Panagiotis Zografos , La presa di Costantinopoli |
Appendice
L'assedio a Santa Sofia
visto dai Cristiani e dagli Islamici
L’OCCHIO
GRECO
“Tutti i viali, le
strade e i vicoli erano pieni di sangue e di umore sanguigno che
colava dai cadaveri dei civili sgozzati e fatti a pezzi. Dalle case
venivano trascinate fuori le donne, nobili e libere, l’ancella
insieme alla padrona, a piedi nudi. Avresti dovuto vedere la più
infima soldataglia turca scovare e spartirsi fanciulle giovanissime e
nobilissime, laiche e religiose. Nella chiesa che si chiamava di
Santa Sofia, e che ora è una moschea turca, buttarono giù e fecero
a pezzi tutte le statue, le icone e le altre immagini di Cristo, dei
santi e delle sante. Saliti come invasati sul ripiano dell’ambone,
sulle are e sugli altari, si facevano beffe, esultando, della nostra
fede e dei riti cristiani e cantavano inni e lodi a Maometto.
Abbattute le porte
dell’iconostasi, agguantavano tutte le suppellettili sacre e le
sante reliquie e le gettavano via come cose spregevoli e abbiette.

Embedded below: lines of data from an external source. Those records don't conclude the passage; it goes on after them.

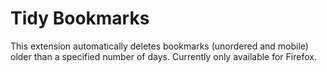 # Tidy Bookmarks

This extension automatically deletes bookmarks (unordered and mobile) older than a specified number of days. Currently only available for Firefox.

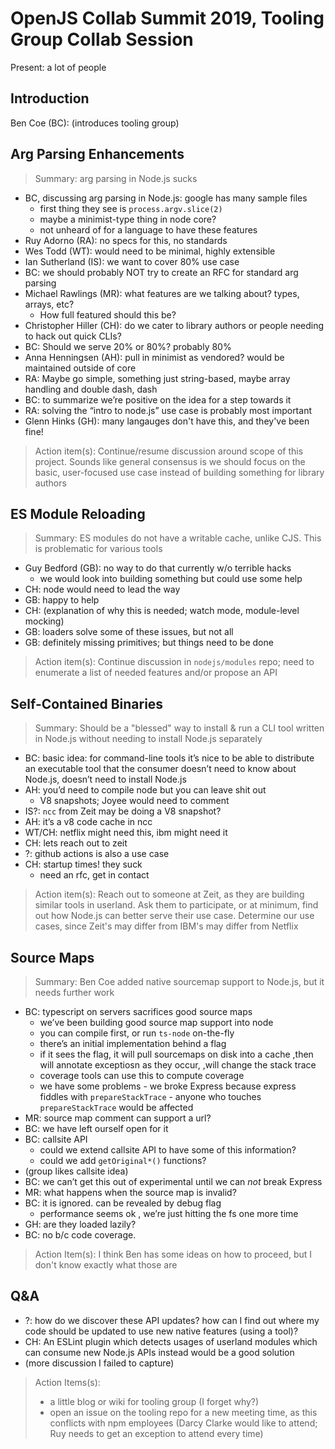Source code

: # OpenJS Collab Summit 2019, Tooling Group Collab Session

Present: a lot of people

## Introduction

Ben Coe (BC): (introduces tooling group)

## Arg Parsing Enhancements

> Summary: arg parsing in Node.js sucks

- BC, discussing arg parsing in Node.js: google has many sample files
  - first thing they see is `process.argv.slice(2)`
  - maybe a minimist-type thing in node core?
  - not unheard of for a language to have these features
- Ruy Adorno (RA): no specs for this, no standards
- Wes Todd (WT): would need to be minimal, highly extensible
- Ian Sutherland (IS): we want to cover 80% use case
- BC: we should probably NOT try to create an RFC for standard arg parsing
- Michael Rawlings (MR): what features are we talking about? types, arrays, etc?
  - How full featured should this be?
- Christopher Hiller (CH): do we cater to library authors or people needing to hack out quick CLIs?
- BC: Should we serve 20% or 80%?  probably 80%
- Anna Henningsen (AH): pull in minimist as vendored?  would be maintained outside of core
- RA: Maybe go simple, something just string-based, maybe array handling and double dash, dash
- BC: to summarize we’re positive on the idea for a step towards it
- RA: solving the “intro to node.js” use case is probably most important
- Glenn Hinks (GH): many langauges don't have this, and they've been fine!

> Action item(s): Continue/resume discussion around scope of this project.  Sounds like general consensus is we should focus on the basic, user-focused use case instead of building something for library authors

## ES Module Reloading

> Summary: ES modules do not have a writable cache, unlike CJS. This is problematic for various tools

- Guy Bedford (GB): no way to do that currently w/o terrible hacks
  - we would look into building something but could use some help
- CH: node would need to lead the way
- GB: happy to help
- CH: (explanation of why this is needed; watch mode, module-level mocking)
- GB: loaders solve some of these issues, but not all
- GB: definitely missing primitives; but things need to be done

> Action item(s): Continue discussion in `nodejs/modules` repo; need to enumerate a list of needed features and/or propose an API

## Self-Contained Binaries

> Summary: Should be a "blessed" way to install & run a CLI tool written in Node.js without needing to install Node.js separately

- BC: basic idea: for command-line tools it’s nice to be able to distribute an executable tool that the consumer doesn’t need to know about Node.js, doesn’t need to install Node.js
- AH: you’d need to compile node but you can leave shit out
  - V8 snapshots; Joyee would need to comment
- IS?: `ncc` from Zeit may be doing a V8 snapshot?
- AH: it’s a v8 code cache in ncc
- WT/CH: netflix might need this, ibm might need it
- CH: lets reach out to zeit
- ?: github actions is also a use case
- CH: startup times! they suck
  - need an rfc, get in contact

> Action item(s): Reach out to someone at Zeit, as they are building similar tools in userland.  Ask them to participate, or at minimum, find out how Node.js can better serve their use case.  Determine our use cases, since Zeit's may differ from IBM's may differ from Netflix

## Source Maps

> Summary: Ben Coe added native sourcemap support to Node.js, but it needs further work

- BC: typescript on servers sacrifices good source maps
  - we’ve been building good source map support into node
  - you can compile first, or run `ts-node` on-the-fly
  - there’s an initial implementation behind a flag
  - if it sees the flag, it will pull sourcemaps on disk into a cache ,then will annotate exceptiosn as they occur, ,will change the stack trace
  - coverage tools can use this to compute coverage
  - we have some problems - we broke Express because express fiddles with `prepareStackTrace` - anyone who touches `prepareStackTrace` would be affected
- MR: source map comment can support a url?
- BC: we have left ourself open for it
- BC: callsite API
  - could we extend callsite API to have some of this information?
  - could we add `getOriginal*()` functions?
- (group likes callsite idea)
- BC: we can’t get this out of experimental until we can *not* break Express
- MR: what happens when the source map is invalid?
- BC: it is ignored. can be revealed by debug flag
  - performance seems ok , we’re just hitting the fs one more time
- GH: are they loaded lazily?
- BC: no b/c code coverage.

> Action Item(s): I think Ben has some ideas on how to proceed, but I don't know exactly what those are

## Q&A

- ?: how do we discover these API updates? how can I find out where my code should be updated to use new native features (using a tool)?
- CH: An ESLint plugin which detects usages of userland modules which can consume new Node.js APIs instead would be a good solution
- (more discussion I failed to capture)

> Action Items(s):
> - a little blog or wiki for tooling group (I forget why?)
> - open an issue on the tooling repo for a new meeting time, as this conflicts with npm employees (Darcy Clarke would like to attend; Ruy needs to get an exception to attend every time)
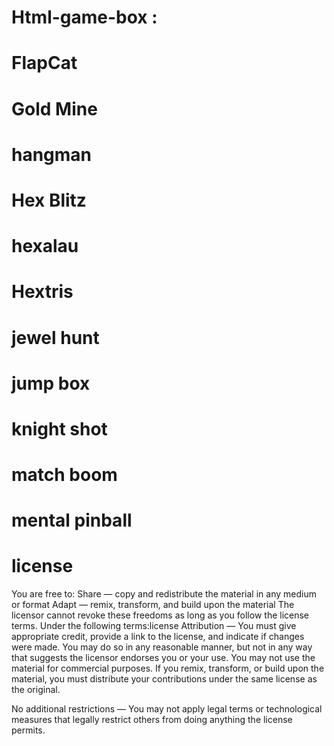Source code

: # Html-game-box : 
# FlapCat
# Gold Mine
# hangman
# Hex Blitz
# hexalau
# Hextris
# jewel hunt
# jump box
# knight shot
# match boom
# mental pinball

# license
You are free to:
Share — copy and redistribute the material in any medium or format
Adapt — remix, transform, and build upon the material
The licensor cannot revoke these freedoms as long as you follow the license terms.
Under the following terms:license
Attribution — You must give appropriate credit, provide a link to the license, and indicate if changes were made. You may do so in any reasonable manner, but not in any way that suggests the licensor endorses you or your use.
You may not use the material for commercial purposes.
 If you remix, transform, or build upon the material, you must distribute your contributions under the same license as the original.

No additional restrictions — You may not apply legal terms or technological measures that legally restrict others from doing anything the license permits.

Preferisco passare sotto silenzio ciò che hanno fatto nei calici,
nei vasi consacrati, sui drappi. I paramenti intessuti d’oro con le
immagini di Cristo e dei santi li usavano come giacigli per i loro
cani e per i loro cavalli”.
(Lettera di Isidoro di
Kiev a Bessarione, spedita da Candia il 6 luglio 1453. )
L’OCCHIO
TURCO
“Mentre il sultano
passeggiando visitava le file di abitazioni, le strade e I mercati di
quell’antica metropoli e vasta fortezza, espresse il desiderio di
visitare la chiesa chiamata Aya Sofya, che è modello del paradiso: O
sufi, se cerchi il paradiso,/ Aya Sofya del paradiso è sommo cielo.
Dopo aver goduto dello
spettacolo delle meravigliose e strabilianti opere d’arte presenti
sulla superficie concava della cupola, il Sovrano dell’Universo
salì sulla sua superficie convessa: la scalò come Gesù – l’Alito
di Dio – ascese al Quarto Cielo. Dopo avere ammirato, dalle
gallerie che sono fra i suoi piani, il pavimento simile a un mare
ondoso, uscì all’esterno della cupola. Quando vide la degradazione
e la rovina degli edifici annessi, pensò all’instabilità e alla
volubilità del mondo. Considerò che la sua fine è la rovina, e
malinconicamente, dalla sua favella che diffonde zucchero, scaturì
questo distico: Il ragno tira le tende alla finestra di Cosroe,/
il gufo suona la musica di guardia nel palazzo di Efrâsyâb.
(Da Tursun Beg,
Conquista della fortezza di Costantinopoli, pp.